Temperatures were in the high 100s for Arizona and in the high 90s to low 100s for California. Parts of eastern Arizona received around one-third of an inch of rainfall. Temperatures in New Mexico and El Paso, Texas were in the high 80s to mid-90s. The crop was blooming and setting bolls in Arizona and California. Overall, the crop made good progress in Arizona, California, New Mexico, and Texas. Industry representatives attended the AP Grade Standards and Guide Box review in Visalia, CA on June 18, 2015.

Textile Mill

Domestic mill buyers inquired for a moderate volume of 2014 and 2015 -crop cotton, color 41, leaf 4 and 5, and staple 34 and longer for fourth quarter 2015 through third quarter 2016 delivery. No sales were reported. Re­ports indicated some mills had covered their raw cotton needs through the November and December of 2015, while others would require additional fill-in third quarter needs. Demand for open-end and ring-spun demand was moderate to good. Most mills operated five to seven days.

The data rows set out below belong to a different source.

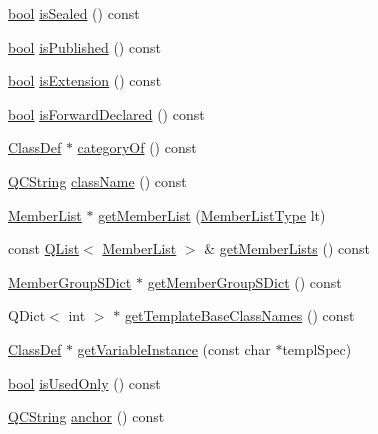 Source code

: \begin{DoxyCompactItemize}
\item 
\hyperlink{qglobal_8h_a1062901a7428fdd9c7f180f5e01ea056}{bool} \hyperlink{class_class_def_a33538da7a031fa9757a3d503edfcaf60}{is\+Sealed} () const 
\item 
\hyperlink{qglobal_8h_a1062901a7428fdd9c7f180f5e01ea056}{bool} \hyperlink{class_class_def_a57474650a3b385e88dbd8304b8b93fa1}{is\+Published} () const 
\item 
\hyperlink{qglobal_8h_a1062901a7428fdd9c7f180f5e01ea056}{bool} \hyperlink{class_class_def_afea156268747f0ed4cd135ed2d5ee8f1}{is\+Extension} () const 
\item 
\hyperlink{qglobal_8h_a1062901a7428fdd9c7f180f5e01ea056}{bool} \hyperlink{class_class_def_adb3ee85888a3f2972b66a56260fc1f65}{is\+Forward\+Declared} () const 
\item 
\hyperlink{class_class_def}{Class\+Def} $\ast$ \hyperlink{class_class_def_a1d2fa37010681cbe623dac11a12eb806}{category\+Of} () const 
\item 
\hyperlink{class_q_c_string}{Q\+C\+String} \hyperlink{class_class_def_ac2305dda1a69fa632d9b95fb9aa4c57a}{class\+Name} () const 
\item 
\hyperlink{class_member_list}{Member\+List} $\ast$ \hyperlink{class_class_def_a040a167e9cab0587d1eed22f22fe2c56}{get\+Member\+List} (\hyperlink{types_8h_abe8ad5992f8938a28f918f51b199aa19}{Member\+List\+Type} lt)
\item 
const \hyperlink{class_q_list}{Q\+List}$<$ \hyperlink{class_member_list}{Member\+List} $>$ \& \hyperlink{class_class_def_aebbaebd8701a1dc727f743ba09c1b82d}{get\+Member\+Lists} () const 
\item 
\hyperlink{class_member_group_s_dict}{Member\+Group\+S\+Dict} $\ast$ \hyperlink{class_class_def_a577aa3fd4bd986fc9aae448833e945dc}{get\+Member\+Group\+S\+Dict} () const 
\item 
Q\+Dict$<$ int $>$ $\ast$ \hyperlink{class_class_def_a26679fe9d321cd990b1657f5ad17a144}{get\+Template\+Base\+Class\+Names} () const 
\item 
\hyperlink{class_class_def}{Class\+Def} $\ast$ \hyperlink{class_class_def_ab9f9b3544327fa23a59b4a37c9b8a96c}{get\+Variable\+Instance} (const char $\ast$templ\+Spec)
\item 
\hyperlink{qglobal_8h_a1062901a7428fdd9c7f180f5e01ea056}{bool} \hyperlink{class_class_def_a383e2326542bd5b412d198debcba3feb}{is\+Used\+Only} () const 
\item 
\hyperlink{class_q_c_string}{Q\+C\+String} \hyperlink{class_class_def_a28f29dbbc5c2646bc64bae479fd7b905}{anchor} () const 

\end{DoxyCompactItemize}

Inquiries through export channels were moderate. Representatives for mills in Vietnam purchased a moderate volume of color 31, leaf 3, and staple 36 for July shipment. Agents for mills throughout the Far East inquired for any discounted or low-grade styles of cotton.

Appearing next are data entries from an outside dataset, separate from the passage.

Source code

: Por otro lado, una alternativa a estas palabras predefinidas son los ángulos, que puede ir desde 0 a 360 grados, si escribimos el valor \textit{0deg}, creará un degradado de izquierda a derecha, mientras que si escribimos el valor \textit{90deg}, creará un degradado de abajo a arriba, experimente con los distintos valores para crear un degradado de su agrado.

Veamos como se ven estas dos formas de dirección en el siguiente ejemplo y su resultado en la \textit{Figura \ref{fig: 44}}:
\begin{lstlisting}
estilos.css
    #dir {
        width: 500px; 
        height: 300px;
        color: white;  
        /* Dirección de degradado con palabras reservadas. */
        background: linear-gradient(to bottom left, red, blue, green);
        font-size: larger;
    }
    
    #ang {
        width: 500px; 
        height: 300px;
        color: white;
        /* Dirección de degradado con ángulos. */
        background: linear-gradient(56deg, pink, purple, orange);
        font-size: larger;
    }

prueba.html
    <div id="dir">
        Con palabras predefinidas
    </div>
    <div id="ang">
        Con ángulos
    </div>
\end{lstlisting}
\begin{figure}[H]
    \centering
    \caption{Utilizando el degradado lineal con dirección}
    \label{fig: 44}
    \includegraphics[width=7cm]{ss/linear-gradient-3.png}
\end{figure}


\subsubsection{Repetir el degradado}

Regional Price Information

Southeastern Markets

No trading activity was reported.

South Central Markets

  • North Delta

No trading activity was reported.

  • South Delta

No trading activity was reported.

Southwestern Markets

  • East Texas

In Oklahoma, a light volume of color 41, leaf 2 and 3, staple 33 and 34, mike 48-52, strength 27-31, and uniformity 77-80 sold for around 53.00 cents per pound, FOB car/truck (compression charges not paid).

In Texas, a light volume of CCC-loan equities traded for 8.00 cents.

  • West Texas

A light volume of color 21 and 31, leaf 4 and better, staple 36 and longer, mike 30-38, strength 28-32, and uniformity 76-83 sold for around 60.00 cents per pound, FOB car/truck (compression charges not paid).

Western Markets

  • Desert Southwest

No trading activity was reported.

  • San Joaquin Valley

No trading activity was reported.

  • American Pima

No trading activity was reported.

Cotton & Wool

The following information was excerpted from the Cotton & Wool Outlook report, released on June 12, 2015

USDA’s 2015 U.S. cotton crop projection remains at 14.5 million bales this month and is 11 percent below the final 2014 crop. While the Southwest precipitation that occurred in May was generally beneficial, uncertainty remains as to its effect on area and yield as planting was delayed and is still in progress. The planting estimate of 9.55 million acres will be updated in USDA’s Acreage report, which will be released June 30th. This report will include actual plantings as of early June, as well as estimates for any remaining cotton to be planted. As of June 7th, 81 percent of the expected cotton area had been planted, below last season’s 87 percent and the 2010-14 average of 89 percent. Crop development has followed similarly, with 7 percent of the cotton area squaring by June 7th, compared with 8 percent last season and a 5-year average of 10 percent. Based on current projections, U.S. cotton harvested area is forecast at 8.6 million acres for 2015, reflecting a below-average abandonment rate of 10 percent. Last season’s abandonment rate was 15 percent. The 2015 U.S. cotton yield is forecast at 809 pounds per harvested acre, compared with 838 pounds per harvested acre in 2014. USDA’s National Agricultural Statistics Service will begin “in field” production surveys in August.

Global 2015/16 cotton production is projected to decline 6 percent from the previous season to 111.3 million bales. Lower crops are forecast for most major cotton-producing countries in 2015/16, with India and Uzbekistan production level with 2014/15. India—expected to be the leading producer in 2015/16—is forecast to produce 29.5 million bales, or 26.5 percent of global cotton production. Lower area and higher yields, compared with 2014/15, are expected to keep production in India unchanged.